## WHAT THE TASK ASKS
Give the number of lines in the records that include the word "Documentation", and nothing besides.

## TASK INPUT
= Beginning of Section =

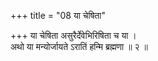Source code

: +++
title = "08 या चेषिता"

+++
या चेषिता असुरैर्देवेभिरिषिता च या ।  
अथो या मन्योर्जायते ऽरातिं हन्मि ब्रह्मणा ॥ २ ॥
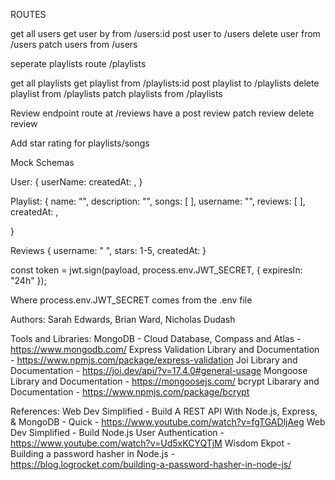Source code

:ROUTES

get all users
get user by from /users:id
post user to /users
delete user from /users
patch users from /users

seperate playlists route /playlists

get all playlists
get playlist from /playlists:id
post playlist to /playlists
delete playlist from /playlists
patch playlists from /playlists

Review endpoint route at /reviews
have a post review
patch review
delete review

Add star rating for playlists/songs

Mock Schemas

User: {
userName:
createdAt: ,
}

Playlist: {
name: "",
description: "",
songs: [ ],
username: "",
reviews: [ ],
createdAt: ,

}

Reviews {
username: " ",
stars: 1-5,
createdAt:
}

const token = jwt.sign(payload, process.env.JWT_SECRET, {
      expiresIn: "24h"
    });

Where process.env.JWT_SECRET comes from the .env file

Authors: Sarah Edwards, Brian Ward, Nicholas Dudash

Tools and Libraries:
  MongoDB - Cloud Database, Compass and Atlas - https://www.mongodb.com/
  Express Validation Library and Documentation - https://www.npmjs.com/package/express-validation
  Joi Library and Documentation - https://joi.dev/api/?v=17.4.0#general-usage
  Mongoose Library and Documentation - https://mongoosejs.com/
  bcrypt Libarary and Documentation - https://www.npmjs.com/package/bcrypt

References:
  Web Dev Simplified - Build A REST API With Node.js, Express, & MongoDB - Quick - https://www.youtube.com/watch?v=fgTGADljAeg
  Web Dev Simplified - Build Node.js User Authentication -https://www.youtube.com/watch?v=Ud5xKCYQTjM
  Wisdom Ekpot - Building a password hasher in Node.js  - https://blog.logrocket.com/building-a-password-hasher-in-node-js/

= End of Section =

## RESPONSE BOX
4